I think Dill cries because he has empathy for Tom Robinson, who was being put up on the spot like that. Tom was afraid of having to go to court, and thats why he ran, yet he was still pulled in because of prejudice. On page 266 Dill says"I know all that, Scout. It was the way he said it made me plain sick." When Atticus says that they have a police of children, he means that the empathy they can show can stop people doing unjust things. Dill clearly showed empathy for Tom Robinson. I think that the reason Scout and Jem were not showing as much empathy as Dill is because of a part of their upbringing. The way that they have been brought up kept them from being able to put themselves in his shoes. I think that prejudice also plays a major part.
Do you think prejudice has to do with the output of empathy in the court?
I think that Dill can also relate to this feeling of disrespect and alienation that African-Americans get in this time, given his experiences with his family. He's got a mother, it seems, but she remarries and his new father "just wasn't interested in [him]" (190).
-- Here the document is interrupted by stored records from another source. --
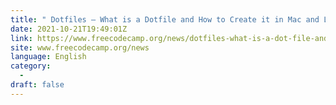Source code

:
 ```yaml
---
title: " Dotfiles – What is a Dotfile and How to Create it in Mac and Linux "
date: 2021-10-21T19:49:01Z
link: https://www.freecodecamp.org/news/dotfiles-what-is-a-dot-file-and-how-to-create-it-in-mac-and-linux/?utm_medium=RSS&utm_source=news.12bit.vn
site: www.freecodecamp.org/news
language: English
category:
  -   
draft: false
---
```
He says that they do the bare minimum of parenting, getting him things, but they don't pay any attention to him. This may cause him to feel like he doesn't really have a family, that he isn't really loved. He can probably relate to the biracial children mentioned earlier in the novel. They don't have one true race to wholly belong to, and Dill doesn't have a true family that he feels that he belongs in and is loved. Given this connection to them he feels, his empathy is sparked and he is reminded of what it's like to be somewhat disrespected when he sees Tom Robinson experiencing the same thing. During the section of Tom’s trial in which Dill starts crying, Mr. Gilmer is mouthing off to him and treating him with great disrespect and distrust. Tom is treated like an inferior human being, which is a bit like what Dill feels, except far more extreme. Dill feels this because he isn’t talked to by his family, and they don’t care too much about him, suggesting they see him as inferior.
ReplyDeleteI agree, I think that Dill feels empathy for Tom Robinson because he is young. It also seems like he is not racist like many of the other adults in the town. I also think he can feel empathy for him because of the situation with his parents. Dill knows what its like for people to not care what he feels, so he easily feels empathy for Tom Robinson, who is being treated the same way.